Arquivos
Links Rápidos
Categorias
Sobre abusos e habitus
Foi o tema de janeiro na cidade pós-Natal. O destempero público do personagem que chamaremos de senhorzinho e o garçom de uma padaria concebida para abrigar os mais abonados fregueses da cidade. Um lugar onde não raro o cliente que entra pela primeira vez é esquadrinhado, como se passasse por um raio x de aeroporto. Aprovação ou seu contrário determinado por um conjunto de sinais.
O primeiro deles, a empáfia.

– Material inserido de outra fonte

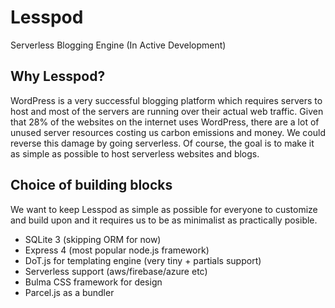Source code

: # Lesspod
Serverless Blogging Engine (In Active Development)


## Why Lesspod?

WordPress is a very successful blogging platform which requires servers to host and most of the servers are running over their actual web traffic. Given that 28% of the websites on the internet uses WordPress, there are a lot of unused server resources costing us carbon emissions and money. We could reverse this damage by going serverless. Of course, the goal is to make it as simple as possible to host serverless websites and blogs.



## Choice of building blocks

We want to keep Lesspod as simple as possible for everyone to customize and build upon and it requires us to be as minimalist as practically posible.

- SQLite 3 (skipping ORM for now)
- Express 4 (most popular node.js framework)
- DoT.js for templating engine (very tiny + partials support)
- Serverless support (aws/firebase/azure etc)
- Bulma CSS framework for design
- Parcel.js as a bundler

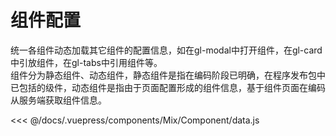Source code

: # 组件配置
统一各组件动态加载其它组件的配置信息，如在gl-modal中打开组件，在gl-card中引放组件，在gl-tabs中引用组件等。
<br/>
组件分为静态组件、动态组件，静态组件是指在编码阶段已明确，在程序发布包中已包括的级件，动态组件是指由于页面配置形成的组件信息，基于组件页面在编码从服务端获取组件信息。

<<< @/docs/.vuepress/components/Mix/Component/data.js
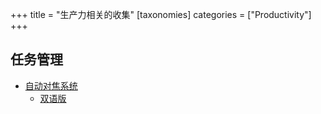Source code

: +++
title = "生产力相关的收集" 
[taxonomies] 
categories = ["Productivity"] 
+++

## 任务管理
- [自动对焦系统](https://www.artofmanliness.com/character/behavior/autofocus-the-productivity-system-that-treats-your-to-do-list-like-a-river/)
    - [双语版](https://readit.site/a/5tspS)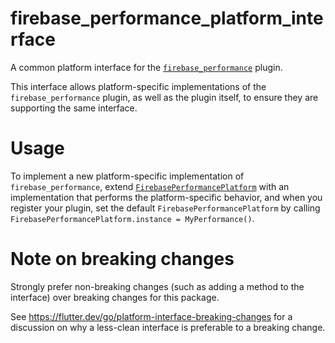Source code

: # firebase_performance_platform_interface

A common platform interface for the [`firebase_performance`][1] plugin.

This interface allows platform-specific implementations of the `firebase_performance`
plugin, as well as the plugin itself, to ensure they are supporting the
same interface.

# Usage

To implement a new platform-specific implementation of `firebase_performance`, extend
[`FirebasePerformancePlatform`][2] with an implementation that performs the
platform-specific behavior, and when you register your plugin, set the default
`FirebasePerformancePlatform` by calling
`FirebasePerformancePlatform.instance = MyPerformance()`.

# Note on breaking changes

Strongly prefer non-breaking changes (such as adding a method to the interface)
over breaking changes for this package.

See https://flutter.dev/go/platform-interface-breaking-changes for a discussion
on why a less-clean interface is preferable to a breaking change.

[1]: ../firebase_performance
[2]: lib/firebase_performance_platform_interface.dart
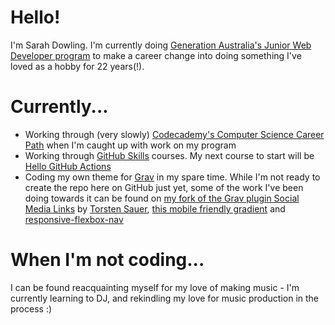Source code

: # Hello!
I'm Sarah Dowling. I'm currently doing [Generation Australia's Junior Web Developer program](https://australia.generation.org/programs/become-a-web-developer/) to make a career change into doing something I've loved as a hobby for 22 years(!).

# Currently...
* Working through (very slowly) [Codecademy's Computer Science Career Path](https://www.codecademy.com/learn/paths/computer-science) when I'm caught up with work on my program
* Working through [GitHub Skills](https://skills.github.com/) courses. My next course to start will be [Hello GitHub Actions](https://github.com/skills/hello-github-actions)
* Coding my own theme for [Grav](https://getgrav.org/) in my spare time. While I'm not ready to create the repo here on GitHub just yet, some of the work I've been doing towards it can be found on [my fork of the Grav plugin Social Media Links](https://github.com/sarahloui-se/social-media-links) by [Torsten Sauer](https://github.com/torsten-sauer), [this mobile friendly gradient](https://github.com/sarahloui-se/mobile-friendly-gradient) and [responsive-flexbox-nav](https://github.com/sarahloui-se/responsive-flexbox-nav)

# When I'm not coding...
I can be found reacquainting myself for my love of making music - I'm currently learning to DJ, and rekindling my love for music production in the process :)
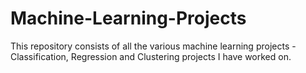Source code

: # Machine-Learning-Projects
This repository consists of all the various machine learning projects - Classification, Regression and Clustering projects I have worked on.

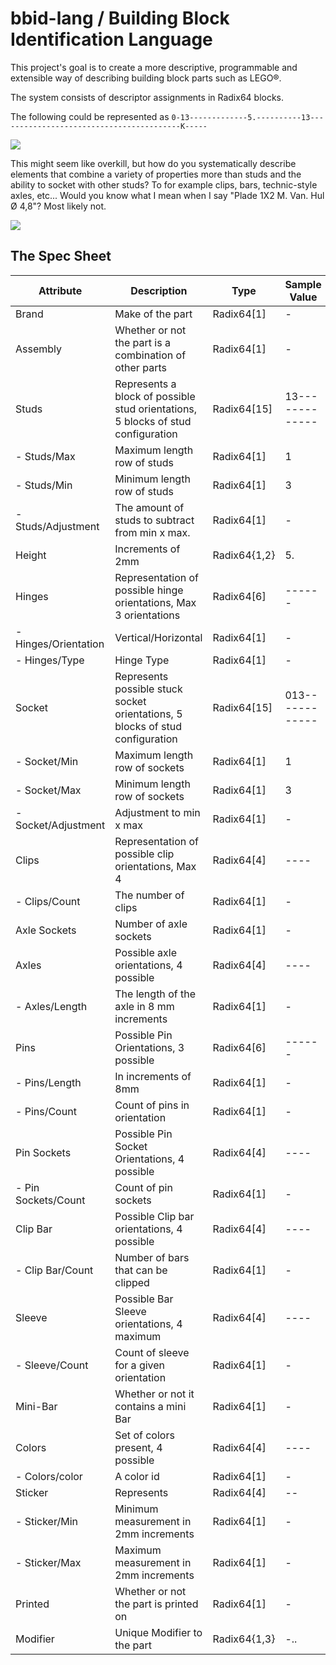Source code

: # bbid-lang / Building Block Identification Language

This project's goal is to create a more descriptive, programmable and extensible way of describing building block parts such as LEGO&reg;.

The system consists of descriptor assignments in Radix64 blocks.

The following could be represented as `0-13-------------5.----------13-----------------------------------------K-----`

<img src="http://img.bricklink.com/ItemImage/PL/3001.png" />

This might seem like overkill, but how do you systematically describe elements that combine a variety of properties more than studs and the ability to socket with other studs? To for example clips, bars, technic-style axles, etc... Would you know what I mean when I say "Plade 1X2 M. Van. Hul Ø 4,8"? Most likely not.

<img src="http://cache.lego.com/media/bricks/5/2/6019987.jpg" />

## The Spec Sheet

| Attribute            | Description                                                                      | Type        | Sample Value    |
|----------------------|----------------------------------------------------------------------------------|-------------|-----------------|
| Brand                | Make of the part                                                                 | Radix64[1]  | -               |
| Assembly             | Whether or not the part is a combination of other parts                          | Radix64[1]  | -               |
| Studs                | Represents a block of possible stud orientations, 5 blocks of stud configuration | Radix64[15] | 13------------- |
| - Studs/Max          | Maximum length row of studs                                                      | Radix64[1]  | 1               |
| - Studs/Min          | Minimum length row of studs                                                      | Radix64[1]  | 3               |
| - Studs/Adjustment   | The amount of studs to subtract from min x max.                                  | Radix64[1]  | -               |
| Height               | Increments of 2mm                                                                | Radix64{1,2}| 5.              |
| Hinges               | Representation of possible hinge orientations, Max 3 orientations                | Radix64[6]  | ------          |
| - Hinges/Orientation | Vertical/Horizontal                                                              | Radix64[1]  | -               |
| - Hinges/Type        | Hinge Type                                                                       | Radix64[1]  | -               |
| Socket               | Represents possible stuck socket orientations, 5 blocks of stud configuration    | Radix64[15] | 013------------ |
| - Socket/Min         | Maximum length row of sockets                                                    | Radix64[1]  | 1               |
| - Socket/Max         | Minimum length row of sockets                                                    | Radix64[1]  | 3               |
| - Socket/Adjustment  | Adjustment to min x max                                                          | Radix64[1]  | -               |
| Clips                | Representation of possible clip orientations, Max 4                              | Radix64[4]  | ----            |
| - Clips/Count        | The number of clips                                                              | Radix64[1]  | -               |
| Axle Sockets         | Number of axle sockets                                                           | Radix64[1]  | -               |
| Axles                | Possible axle orientations, 4 possible                                           | Radix64[4]  | ----            |
| - Axles/Length       | The length of the axle in 8 mm increments                                        | Radix64[1]  | -               |
| Pins                 | Possible Pin Orientations, 3 possible                                            | Radix64[6]  | ------          |
| - Pins/Length        | In increments of 8mm                                                             | Radix64[1]  | -               |
| - Pins/Count         | Count of pins in orientation                                                     | Radix64[1]  | -               |
| Pin Sockets          | Possible Pin Socket Orientations, 4 possible                                     | Radix64[4]  | ----            |
| - Pin Sockets/Count  | Count of pin sockets                                                             | Radix64[1]  | -               |
| Clip Bar             | Possible Clip bar orientations, 4 possible                                       | Radix64[4]  | ----            |
| - Clip Bar/Count     | Number of bars that can be clipped                                               | Radix64[1]  | -               |
| Sleeve               | Possible Bar Sleeve orientations, 4 maximum                                      | Radix64[4]  | ----            |
| - Sleeve/Count       | Count of sleeve for a given orientation                                          | Radix64[1]  | -               |
| Mini-Bar             | Whether or not it contains a mini Bar                                            | Radix64[1]  | -               |
| Colors               | Set of colors present, 4 possible                                                | Radix64[4]  | ----            |
| - Colors/color       | A color id                                                                       | Radix64[1]  | -               |
| Sticker              | Represents                                                                       | Radix64[4]  | --              |
| - Sticker/Min        | Minimum measurement in 2mm increments                                            | Radix64[1]  | -               |
| - Sticker/Max        | Maximum measurement in 2mm increments                                            | Radix64[1]  | -               |
| Printed              | Whether or not the part is printed on                                            | Radix64[1]  | -               |
| Modifier             | Unique Modifier to the part                                                      | Radix64{1,3}| -..             |
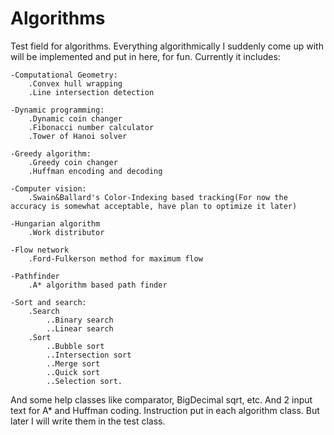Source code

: # Algorithms
Test field for algorithms. Everything algorithmically I suddenly come up with will be implemented and put in here, for fun.
Currently it includes:

    -Computational Geometry:
        .Convex hull wrapping
        .Line intersection detection
        
    -Dynamic programming:
        .Dynamic coin changer
        .Fibonacci number calculator
        .Tower of Hanoi solver
    
    -Greedy algorithm:
        .Greedy coin changer
        .Huffman encoding and decoding
    
    -Computer vision:
        .Swain&Ballard's Color-Indexing based tracking(For now the accuracy is somewhat acceptable, have plan to optimize it later)
    
    -Hungarian algorithm
        .Work distributor
    
    -Flow network
        .Ford-Fulkerson method for maximum flow
        
    -Pathfinder
        .A* algorithm based path finder
    
    -Sort and search:
        .Search
            ..Binary search
            ..Linear search
        .Sort
            ..Bubble sort
            ..Intersection sort
            ..Merge sort
            ..Quick sort
            ..Selection sort.
           
And some help classes like comparator, BigDecimal sqrt, etc. And 2 input text for A* and Huffman coding.
Instruction put in each algorithm class. But later I will write them in the test class.

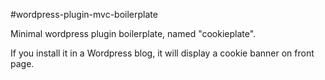 #wordpress-plugin-mvc-boilerplate

Minimal wordpress plugin boilerplate, named "cookieplate".

If you install it in a Wordpress blog, it will display a cookie banner on front page.
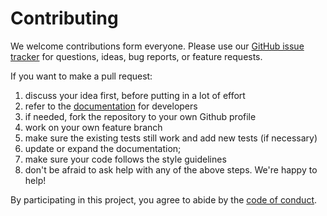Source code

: # Contributing

We welcome contributions form everyone. Please use our [GitHub issue
tracker](https://github.com/i-VRESSE/bartender/issues) for questions, ideas, bug
reports, or feature requests.

If you want to make a pull request:

1. discuss your idea first, before putting in a lot of effort
1. refer to the [documentation](#) for developers
1. if needed, fork the repository to your own Github profile
1. work on your own feature branch
1. make sure the existing tests still work and add new tests (if necessary)
1. update or expand the documentation;
1. make sure your code follows the style guidelines
1. don't be afraid to ask help with any of the above steps. We're happy to help!

By participating in this project, you agree to abide by the [code of
conduct](https://github.com/i-VRESSE/bartender/blob/main/CODE_OF_CONDUCT.md).
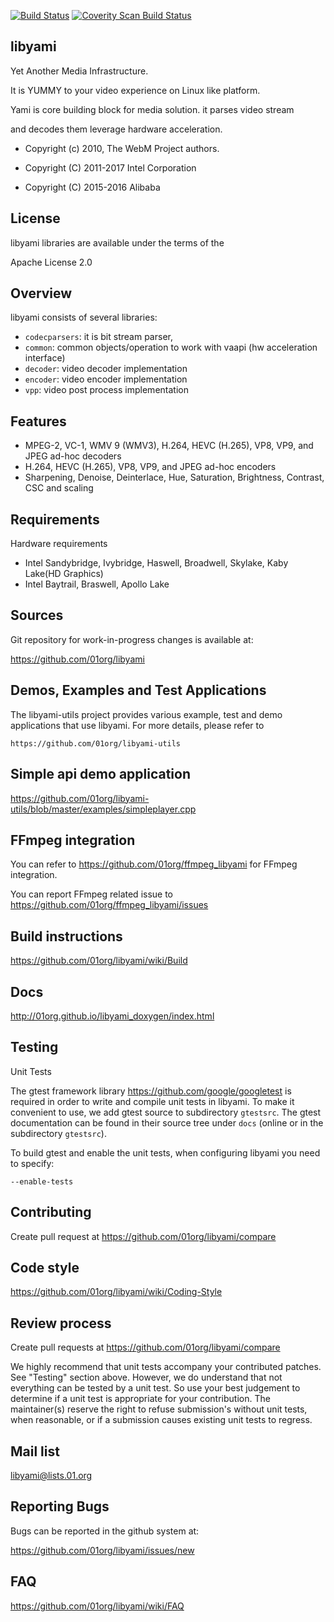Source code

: [![Build Status](https://travis-ci.org/01org/libyami.svg?branch=apache)](https://travis-ci.org/01org/libyami)
[![Coverity Scan Build Status](https://scan.coverity.com/projects/11605/badge.svg)](https://scan.coverity.com/projects/01org-libyami)

libyami
-------
Yet Another Media Infrastructure.

It is YUMMY to your video experience on Linux like platform.


Yami is core building block for media solution. it parses video stream

and decodes them leverage hardware acceleration.


  * Copyright (c) 2010, The WebM Project authors.

  * Copyright (C) 2011-2017 Intel Corporation

  * Copyright (C) 2015-2016 Alibaba


License
-------
libyami libraries are available under the terms of the

Apache License 2.0


Overview
--------
libyami consists of several libraries:

  * `codecparsers`: it is bit stream parser,
  * `common`: common objects/operation to work with vaapi (hw acceleration interface)
  * `decoder`: video decoder implementation
  * `encoder`: video encoder implementation
  * `vpp`: video post process implementation


Features
--------
  * MPEG-2, VC-1, WMV 9 (WMV3), H.264, HEVC (H.265), VP8, VP9, and JPEG ad-hoc decoders
  * H.264, HEVC (H.265), VP8, VP9, and JPEG ad-hoc encoders
  * Sharpening, Denoise, Deinterlace, Hue, Saturation, Brightness, Contrast, CSC and scaling


Requirements
------------
Hardware requirements

  * Intel Sandybridge, Ivybridge, Haswell, Broadwell, Skylake, Kaby Lake(HD Graphics)
  * Intel Baytrail, Braswell, Apollo Lake


Sources
-------
Git repository for work-in-progress changes is available at:

<https://github.com/01org/libyami>


Demos, Examples and Test Applications
---------------------------------------------------
The libyami-utils project provides various example, test and demo
applications that use libyami.  For more details, please refer to

    https://github.com/01org/libyami-utils


Simple api demo application
---------------------------
https://github.com/01org/libyami-utils/blob/master/examples/simpleplayer.cpp


FFmpeg integration
--------------------------
You can refer to https://github.com/01org/ffmpeg_libyami for FFmpeg integration.

You can report FFmpeg related issue to https://github.com/01org/ffmpeg_libyami/issues


Build instructions
------------------
https://github.com/01org/libyami/wiki/Build


Docs
----
http://01org.github.io/libyami_doxygen/index.html


Testing
-------

Unit Tests

  The gtest framework library <https://github.com/google/googletest> is required
  in order to write and compile unit tests in libyami. To make it convenient to 
  use, we add gtest source to subdirectory `gtestsrc`. The gtest documentation 
  can be found in their source tree under `docs` (online or in the subdirectory 
  `gtestsrc`).

  To build gtest and enable the unit tests, when configuring libyami you need to
  specify:

    --enable-tests

Contributing
------------
Create pull request at https://github.com/01org/libyami/compare


Code style
----------
https://github.com/01org/libyami/wiki/Coding-Style


Review process
--------------
  Create pull requests at <https://github.com/01org/libyami/compare>

  We highly recommend that unit tests accompany your contributed patches.  See
  "Testing" section above.  However, we do understand that not everything can
  be tested by a unit test. So use your best judgement to determine if a unit
  test is appropriate for your contribution.  The maintainer(s) reserve the
  right to refuse submission's without unit tests, when reasonable, or if a
  submission causes existing unit tests to regress.


Mail list
---------
libyami@lists.01.org


Reporting Bugs
--------------
Bugs can be reported in the github system at:

  <https://github.com/01org/libyami/issues/new>


FAQ
---
https://github.com/01org/libyami/wiki/FAQ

Parecer abusado, arrogante, grosseiro e/ou mal educado tornou-se lamentavelmente uma das marcas de distinção entre a classe média tosca, aquela que enxerga-se como produto inalienável de uma cidade marcada pelas diferenças sociais – que o digam os moradores de certas zonas.
No episódio em questão, o senhorzinho comia alguns acepipes quando se deu por insatisfeito com o garçom e cobriu-lhe de gritos no passeio público da central de pães. Aquele, obediente ao código de trabalho de locais que elegem o cliente como deus-sol, sem restringir abusos, nada retrucou.
Havia, porém, um terceiro elemento não esperado pelos dois protagonistas da cena dantesca. Um cidadão que também satisfazia as necessidades de alimento no local, reagiu ao abuso cometido e encarou o senhorzinho. Este, em novo abuso clássico, acionou a polícia alegando sua condição de membro escalonado do Judiciário.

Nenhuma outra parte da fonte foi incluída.